- [What the exercise asks]:
Please repeat the records beneath this task exactly as they appear, but skip the images.

(Document images with source code)
━━━━━━━━━━━━━━━━━━━━━━━━━━━━━━
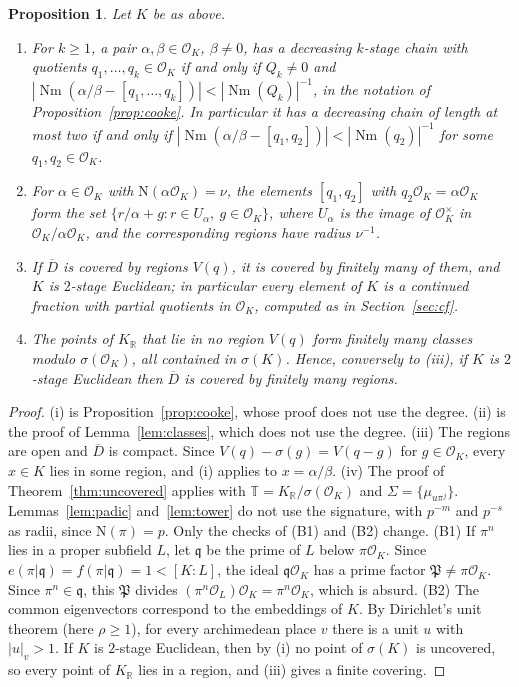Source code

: \documentclass[11pt]{amsart}
\newtheorem{proposition}[theorem]{Proposition}
\theoremstyle{definition}
\theoremstyle{remark}
\numberwithin{equation}{section}
\newcommand{\R}{\mathbb{R}}
\newcommand{\cO}{\mathcal{O}}
\newcommand{\Nm}{\operatorname{Nm}}
\begin{document}
\begin{proposition}\label{prop:gen-basic}
Let $K$ be as above.
\begin{enumerate}
\item[(i)] For $k\ge1$, a pair $\alpha,\beta\in\cO_K$, $\beta\ne0$, has a decreasing $k$-stage
chain with quotients $q_1,\dots,q_k\in\cO_K$ if and only if $Q_k\ne0$ and
$|\Nm(\alpha/\beta-[q_1,\dots,q_k])|<|\Nm(Q_k)|^{-1}$, in the notation of
Proposition~\ref{prop:cooke}. In particular it has a decreasing chain of length at most two if
and only if $|\Nm(\alpha/\beta-[q_1,q_2])|<|\Nm(q_2)|^{-1}$ for some $q_1,q_2\in\cO_K$.
\item[(ii)] For $\alpha\in\cO_K$ with $\mathrm N(\alpha\cO_K)=\nu$, the elements $[q_1,q_2]$ with
$q_2\cO_K=\alpha\cO_K$ form the set $\{r/\alpha+g: r\in U_\alpha,\ g\in\cO_K\}$, where $U_\alpha$ is
the image of $\cO_K^\times$ in $\cO_K/\alpha\cO_K$, and the corresponding regions have radius
$\nu^{-1}$.
\item[(iii)] If $\overline D$ is covered by regions $V(q)$, it is covered by finitely many of them,
and $K$ is $2$-stage Euclidean; in particular every element of $K$ is a continued fraction with
partial quotients in $\cO_K$, computed as in Section~\ref{sec:cf}.
\item[(iv)] The points of $K_\R$ that lie in no region $V(q)$ form finitely many classes
modulo $\sigma(\cO_K)$, all contained in $\sigma(K)$. Hence, conversely to (iii), if $K$ is
$2$-stage Euclidean then $\overline D$ is covered by finitely many regions.
\end{enumerate}
\end{proposition}

\begin{proof}
(i) is Proposition~\ref{prop:cooke}, whose proof does not use the degree.
(ii) is the proof of Lemma~\ref{lem:classes}, which does not use the
degree.
(iii) The regions are open and $\overline D$ is compact. Since $V(q)-\sigma(g)=V(q-g)$ for
$g\in\cO_K$, every $x\in K$ lies in some region, and (i) applies to $x=\alpha/\beta$.
(iv) The proof of Theorem~\ref{thm:uncovered} applies with $\mathbb T=K_\R/\sigma(\cO_K)$
and $\Sigma=\{\mu_{u\pi^j}\}$. Lemmas~\ref{lem:padic} and~\ref{lem:tower} do not use the
signature, with $p^{-m}$ and $p^{-s}$ as radii, since $\mathrm N(\pi)=p$. Only the checks
of (B1) and (B2) change.
(B1) If $\pi^n$ lies in a proper subfield $L$, let $\mathfrak q$ be the prime of $L$ below
$\pi\cO_K$. Since $e(\pi|\mathfrak q)=f(\pi|\mathfrak q)=1<[K:L]$, the ideal $\mathfrak q\cO_K$
has a prime factor $\mathfrak P\ne\pi\cO_K$. Since $\pi^n\in\mathfrak q$, this $\mathfrak P$
divides $(\pi^n\cO_L)\cO_K=\pi^n\cO_K$, which is absurd.
(B2) The common eigenvectors correspond to the embeddings of $K$. By Dirichlet's unit theorem
(here $\rho\ge1$), for every archimedean place $v$ there is a unit $u$ with $|u|_v>1$.
If $K$ is $2$-stage Euclidean, then by (i) no point of $\sigma(K)$ is uncovered, so every point
of $K_\R$ lies in a region, and (iii) gives a finite covering.
\end{proof}
\end{document}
━━━━━━━━━━━━━━━━━━━━━━━━━━━━━━
- [Output for this task]:
Source code

: \documentclass[11pt]{amsart}
\newtheorem{proposition}[theorem]{Proposition}
\theoremstyle{definition}
\theoremstyle{remark}
\numberwithin{equation}{section}
\newcommand{\R}{\mathbb{R}}
\newcommand{\cO}{\mathcal{O}}
\newcommand{\Nm}{\operatorname{Nm}}
\begin{document}
\begin{proposition}\label{prop:gen-basic}
Let $K$ be as above.
\begin{enumerate}
\item[(i)] For $k\ge1$, a pair $\alpha,\beta\in\cO_K$, $\beta\ne0$, has a decreasing $k$-stage
chain with quotients $q_1,\dots,q_k\in\cO_K$ if and only if $Q_k\ne0$ and
$|\Nm(\alpha/\beta-[q_1,\dots,q_k])|<|\Nm(Q_k)|^{-1}$, in the notation of
Proposition~\ref{prop:cooke}. In particular it has a decreasing chain of length at most two if
and only if $|\Nm(\alpha/\beta-[q_1,q_2])|<|\Nm(q_2)|^{-1}$ for some $q_1,q_2\in\cO_K$.
\item[(ii)] For $\alpha\in\cO_K$ with $\mathrm N(\alpha\cO_K)=\nu$, the elements $[q_1,q_2]$ with
$q_2\cO_K=\alpha\cO_K$ form the set $\{r/\alpha+g: r\in U_\alpha,\ g\in\cO_K\}$, where $U_\alpha$ is
the image of $\cO_K^\times$ in $\cO_K/\alpha\cO_K$, and the corresponding regions have radius
$\nu^{-1}$.
\item[(iii)] If $\overline D$ is covered by regions $V(q)$, it is covered by finitely many of them,
and $K$ is $2$-stage Euclidean; in particular every element of $K$ is a continued fraction with
partial quotients in $\cO_K$, computed as in Section~\ref{sec:cf}.
\item[(iv)] The points of $K_\R$ that lie in no region $V(q)$ form finitely many classes
modulo $\sigma(\cO_K)$, all contained in $\sigma(K)$. Hence, conversely to (iii), if $K$ is
$2$-stage Euclidean then $\overline D$ is covered by finitely many regions.
\end{enumerate}
\end{proposition}

\begin{proof}
(i) is Proposition~\ref{prop:cooke}, whose proof does not use the degree.
(ii) is the proof of Lemma~\ref{lem:classes}, which does not use the
degree.
(iii) The regions are open and $\overline D$ is compact. Since $V(q)-\sigma(g)=V(q-g)$ for
$g\in\cO_K$, every $x\in K$ lies in some region, and (i) applies to $x=\alpha/\beta$.
(iv) The proof of Theorem~\ref{thm:uncovered} applies with $\mathbb T=K_\R/\sigma(\cO_K)$
and $\Sigma=\{\mu_{u\pi^j}\}$. Lemmas~\ref{lem:padic} and~\ref{lem:tower} do not use the
signature, with $p^{-m}$ and $p^{-s}$ as radii, since $\mathrm N(\pi)=p$. Only the checks
of (B1) and (B2) change.
(B1) If $\pi^n$ lies in a proper subfield $L$, let $\mathfrak q$ be the prime of $L$ below
$\pi\cO_K$. Since $e(\pi|\mathfrak q)=f(\pi|\mathfrak q)=1<[K:L]$, the ideal $\mathfrak q\cO_K$
has a prime factor $\mathfrak P\ne\pi\cO_K$. Since $\pi^n\in\mathfrak q$, this $\mathfrak P$
divides $(\pi^n\cO_L)\cO_K=\pi^n\cO_K$, which is absurd.
(B2) The common eigenvectors correspond to the embeddings of $K$. By Dirichlet's unit theorem
(here $\rho\ge1$), for every archimedean place $v$ there is a unit $u$ with $|u|_v>1$.
If $K$ is $2$-stage Euclidean, then by (i) no point of $\sigma(K)$ is uncovered, so every point
of $K_\R$ lies in a region, and (iii) gives a finite covering.
\end{proof}
\end{document}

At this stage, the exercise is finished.